### [How to complete this task]
The entries should be given again in full. Alter nothing.

### [Extracted information]
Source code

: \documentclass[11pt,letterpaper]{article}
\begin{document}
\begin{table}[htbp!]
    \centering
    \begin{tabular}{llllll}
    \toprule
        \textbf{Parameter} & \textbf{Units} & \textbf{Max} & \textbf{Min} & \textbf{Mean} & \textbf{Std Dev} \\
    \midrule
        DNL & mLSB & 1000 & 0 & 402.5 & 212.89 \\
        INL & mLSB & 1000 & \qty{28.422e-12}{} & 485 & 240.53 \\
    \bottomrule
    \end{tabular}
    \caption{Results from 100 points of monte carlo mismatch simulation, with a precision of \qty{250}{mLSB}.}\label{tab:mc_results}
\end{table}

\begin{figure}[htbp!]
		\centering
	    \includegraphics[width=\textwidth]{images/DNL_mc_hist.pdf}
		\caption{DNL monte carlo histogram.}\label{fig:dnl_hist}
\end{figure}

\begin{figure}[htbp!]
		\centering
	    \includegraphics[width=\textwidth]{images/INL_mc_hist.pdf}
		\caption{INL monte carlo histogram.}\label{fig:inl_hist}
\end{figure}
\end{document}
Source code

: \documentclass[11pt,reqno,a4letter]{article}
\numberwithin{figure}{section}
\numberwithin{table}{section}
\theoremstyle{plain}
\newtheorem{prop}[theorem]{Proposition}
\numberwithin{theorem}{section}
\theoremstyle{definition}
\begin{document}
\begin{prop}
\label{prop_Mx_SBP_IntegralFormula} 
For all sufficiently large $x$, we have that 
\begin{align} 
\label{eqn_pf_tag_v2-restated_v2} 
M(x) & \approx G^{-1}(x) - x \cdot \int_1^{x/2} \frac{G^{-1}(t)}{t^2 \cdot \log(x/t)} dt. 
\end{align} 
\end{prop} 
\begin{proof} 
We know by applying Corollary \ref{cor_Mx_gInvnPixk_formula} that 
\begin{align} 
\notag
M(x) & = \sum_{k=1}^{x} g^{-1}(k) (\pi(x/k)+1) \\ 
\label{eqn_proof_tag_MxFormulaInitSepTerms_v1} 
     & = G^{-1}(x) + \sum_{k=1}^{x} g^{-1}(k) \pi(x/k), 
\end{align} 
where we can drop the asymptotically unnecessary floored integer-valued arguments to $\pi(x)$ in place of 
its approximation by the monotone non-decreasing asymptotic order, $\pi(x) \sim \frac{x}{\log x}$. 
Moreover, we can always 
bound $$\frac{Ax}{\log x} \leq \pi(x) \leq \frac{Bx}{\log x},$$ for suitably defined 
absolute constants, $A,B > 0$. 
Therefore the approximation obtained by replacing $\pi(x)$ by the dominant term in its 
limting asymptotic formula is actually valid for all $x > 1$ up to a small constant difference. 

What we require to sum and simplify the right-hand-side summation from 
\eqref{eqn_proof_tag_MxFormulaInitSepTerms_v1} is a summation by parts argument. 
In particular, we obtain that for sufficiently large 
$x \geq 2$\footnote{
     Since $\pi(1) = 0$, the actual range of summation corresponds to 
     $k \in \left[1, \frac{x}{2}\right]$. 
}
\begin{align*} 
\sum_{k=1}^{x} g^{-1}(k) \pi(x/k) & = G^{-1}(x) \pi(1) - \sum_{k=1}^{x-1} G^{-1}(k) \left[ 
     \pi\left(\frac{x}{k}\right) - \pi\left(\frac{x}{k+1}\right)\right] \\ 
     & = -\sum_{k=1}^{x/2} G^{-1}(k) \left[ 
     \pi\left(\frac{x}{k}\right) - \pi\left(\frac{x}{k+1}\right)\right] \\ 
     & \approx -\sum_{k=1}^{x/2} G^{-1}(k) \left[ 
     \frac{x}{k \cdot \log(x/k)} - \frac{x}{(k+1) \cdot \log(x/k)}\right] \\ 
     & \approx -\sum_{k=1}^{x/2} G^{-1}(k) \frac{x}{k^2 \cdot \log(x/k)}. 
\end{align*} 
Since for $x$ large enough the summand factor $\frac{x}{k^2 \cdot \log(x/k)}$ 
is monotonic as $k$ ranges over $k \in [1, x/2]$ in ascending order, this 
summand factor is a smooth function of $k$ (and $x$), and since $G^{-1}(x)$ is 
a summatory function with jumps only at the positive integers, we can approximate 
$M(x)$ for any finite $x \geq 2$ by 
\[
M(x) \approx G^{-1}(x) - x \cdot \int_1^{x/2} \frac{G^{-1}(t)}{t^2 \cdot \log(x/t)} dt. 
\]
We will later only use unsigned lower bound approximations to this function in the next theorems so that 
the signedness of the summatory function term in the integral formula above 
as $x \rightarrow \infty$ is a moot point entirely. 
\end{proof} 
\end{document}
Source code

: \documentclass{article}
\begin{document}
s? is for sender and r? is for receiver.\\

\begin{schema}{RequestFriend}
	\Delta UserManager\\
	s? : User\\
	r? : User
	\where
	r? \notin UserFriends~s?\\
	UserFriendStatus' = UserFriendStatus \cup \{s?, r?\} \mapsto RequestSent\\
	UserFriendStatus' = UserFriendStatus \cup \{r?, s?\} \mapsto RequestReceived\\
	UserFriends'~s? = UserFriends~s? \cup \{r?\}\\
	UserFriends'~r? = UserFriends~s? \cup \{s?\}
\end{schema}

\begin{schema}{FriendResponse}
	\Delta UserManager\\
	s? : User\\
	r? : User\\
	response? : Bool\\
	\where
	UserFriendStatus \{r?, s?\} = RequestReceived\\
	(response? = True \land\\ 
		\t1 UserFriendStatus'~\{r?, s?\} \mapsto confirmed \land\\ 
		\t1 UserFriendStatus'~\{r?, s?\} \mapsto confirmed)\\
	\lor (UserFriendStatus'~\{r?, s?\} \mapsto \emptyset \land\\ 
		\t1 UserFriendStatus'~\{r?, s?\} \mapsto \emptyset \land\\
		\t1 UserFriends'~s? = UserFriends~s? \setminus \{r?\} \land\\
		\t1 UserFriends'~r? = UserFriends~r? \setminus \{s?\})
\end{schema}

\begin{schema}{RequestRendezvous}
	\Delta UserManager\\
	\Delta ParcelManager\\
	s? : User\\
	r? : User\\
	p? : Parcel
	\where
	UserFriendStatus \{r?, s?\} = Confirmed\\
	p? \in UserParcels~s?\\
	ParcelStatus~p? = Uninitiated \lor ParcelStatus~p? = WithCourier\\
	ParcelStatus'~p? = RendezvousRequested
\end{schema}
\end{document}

### [Solution for this problem]
Source code

: \documentclass[11pt,letterpaper]{article}
\begin{document}
\begin{table}[htbp!]
    \centering
    \begin{tabular}{llllll}
    \toprule
        \textbf{Parameter} & \textbf{Units} & \textbf{Max} & \textbf{Min} & \textbf{Mean} & \textbf{Std Dev} \\
    \midrule
        DNL & mLSB & 1000 & 0 & 402.5 & 212.89 \\
        INL & mLSB & 1000 & \qty{28.422e-12}{} & 485 & 240.53 \\
    \bottomrule
    \end{tabular}
    \caption{Results from 100 points of monte carlo mismatch simulation, with a precision of \qty{250}{mLSB}.}\label{tab:mc_results}
\end{table}

\begin{figure}[htbp!]
		\centering
	    \includegraphics[width=\textwidth]{images/DNL_mc_hist.pdf}
		\caption{DNL monte carlo histogram.}\label{fig:dnl_hist}
\end{figure}

\begin{figure}[htbp!]
		\centering
	    \includegraphics[width=\textwidth]{images/INL_mc_hist.pdf}
		\caption{INL monte carlo histogram.}\label{fig:inl_hist}
\end{figure}
\end{document}
Source code

: \documentclass[11pt,reqno,a4letter]{article}
\numberwithin{figure}{section}
\numberwithin{table}{section}
\theoremstyle{plain}
\newtheorem{prop}[theorem]{Proposition}
\numberwithin{theorem}{section}
\theoremstyle{definition}
\begin{document}
\begin{prop}
\label{prop_Mx_SBP_IntegralFormula} 
For all sufficiently large $x$, we have that 
\begin{align} 
\label{eqn_pf_tag_v2-restated_v2} 
M(x) & \approx G^{-1}(x) - x \cdot \int_1^{x/2} \frac{G^{-1}(t)}{t^2 \cdot \log(x/t)} dt. 
\end{align} 
\end{prop} 
\begin{proof} 
We know by applying Corollary \ref{cor_Mx_gInvnPixk_formula} that 
\begin{align} 
\notag
M(x) & = \sum_{k=1}^{x} g^{-1}(k) (\pi(x/k)+1) \\ 
\label{eqn_proof_tag_MxFormulaInitSepTerms_v1} 
     & = G^{-1}(x) + \sum_{k=1}^{x} g^{-1}(k) \pi(x/k), 
\end{align} 
where we can drop the asymptotically unnecessary floored integer-valued arguments to $\pi(x)$ in place of 
its approximation by the monotone non-decreasing asymptotic order, $\pi(x) \sim \frac{x}{\log x}$. 
Moreover, we can always 
bound $$\frac{Ax}{\log x} \leq \pi(x) \leq \frac{Bx}{\log x},$$ for suitably defined 
absolute constants, $A,B > 0$. 
Therefore the approximation obtained by replacing $\pi(x)$ by the dominant term in its 
limting asymptotic formula is actually valid for all $x > 1$ up to a small constant difference. 

What we require to sum and simplify the right-hand-side summation from 
\eqref{eqn_proof_tag_MxFormulaInitSepTerms_v1} is a summation by parts argument. 
In particular, we obtain that for sufficiently large 
$x \geq 2$\footnote{
     Since $\pi(1) = 0$, the actual range of summation corresponds to 
     $k \in \left[1, \frac{x}{2}\right]$. 
}
\begin{align*} 
\sum_{k=1}^{x} g^{-1}(k) \pi(x/k) & = G^{-1}(x) \pi(1) - \sum_{k=1}^{x-1} G^{-1}(k) \left[ 
     \pi\left(\frac{x}{k}\right) - \pi\left(\frac{x}{k+1}\right)\right] \\ 
     & = -\sum_{k=1}^{x/2} G^{-1}(k) \left[ 
     \pi\left(\frac{x}{k}\right) - \pi\left(\frac{x}{k+1}\right)\right] \\ 
     & \approx -\sum_{k=1}^{x/2} G^{-1}(k) \left[ 
     \frac{x}{k \cdot \log(x/k)} - \frac{x}{(k+1) \cdot \log(x/k)}\right] \\ 
     & \approx -\sum_{k=1}^{x/2} G^{-1}(k) \frac{x}{k^2 \cdot \log(x/k)}. 
\end{align*} 
Since for $x$ large enough the summand factor $\frac{x}{k^2 \cdot \log(x/k)}$ 
is monotonic as $k$ ranges over $k \in [1, x/2]$ in ascending order, this 
summand factor is a smooth function of $k$ (and $x$), and since $G^{-1}(x)$ is 
a summatory function with jumps only at the positive integers, we can approximate 
$M(x)$ for any finite $x \geq 2$ by 
\[
M(x) \approx G^{-1}(x) - x \cdot \int_1^{x/2} \frac{G^{-1}(t)}{t^2 \cdot \log(x/t)} dt. 
\]
We will later only use unsigned lower bound approximations to this function in the next theorems so that 
the signedness of the summatory function term in the integral formula above 
as $x \rightarrow \infty$ is a moot point entirely. 
\end{proof} 
\end{document}
Source code

: \documentclass{article}
\begin{document}
s? is for sender and r? is for receiver.\\

\begin{schema}{RequestFriend}
	\Delta UserManager\\
	s? : User\\
	r? : User
	\where
	r? \notin UserFriends~s?\\
	UserFriendStatus' = UserFriendStatus \cup \{s?, r?\} \mapsto RequestSent\\
	UserFriendStatus' = UserFriendStatus \cup \{r?, s?\} \mapsto RequestReceived\\
	UserFriends'~s? = UserFriends~s? \cup \{r?\}\\
	UserFriends'~r? = UserFriends~s? \cup \{s?\}
\end{schema}

\begin{schema}{FriendResponse}
	\Delta UserManager\\
	s? : User\\
	r? : User\\
	response? : Bool\\
	\where
	UserFriendStatus \{r?, s?\} = RequestReceived\\
	(response? = True \land\\ 
		\t1 UserFriendStatus'~\{r?, s?\} \mapsto confirmed \land\\ 
		\t1 UserFriendStatus'~\{r?, s?\} \mapsto confirmed)\\
	\lor (UserFriendStatus'~\{r?, s?\} \mapsto \emptyset \land\\ 
		\t1 UserFriendStatus'~\{r?, s?\} \mapsto \emptyset \land\\
		\t1 UserFriends'~s? = UserFriends~s? \setminus \{r?\} \land\\
		\t1 UserFriends'~r? = UserFriends~r? \setminus \{s?\})
\end{schema}

\begin{schema}{RequestRendezvous}
	\Delta UserManager\\
	\Delta ParcelManager\\
	s? : User\\
	r? : User\\
	p? : Parcel
	\where
	UserFriendStatus \{r?, s?\} = Confirmed\\
	p? \in UserParcels~s?\\
	ParcelStatus~p? = Uninitiated \lor ParcelStatus~p? = WithCourier\\
	ParcelStatus'~p? = RendezvousRequested
\end{schema}
\end{document}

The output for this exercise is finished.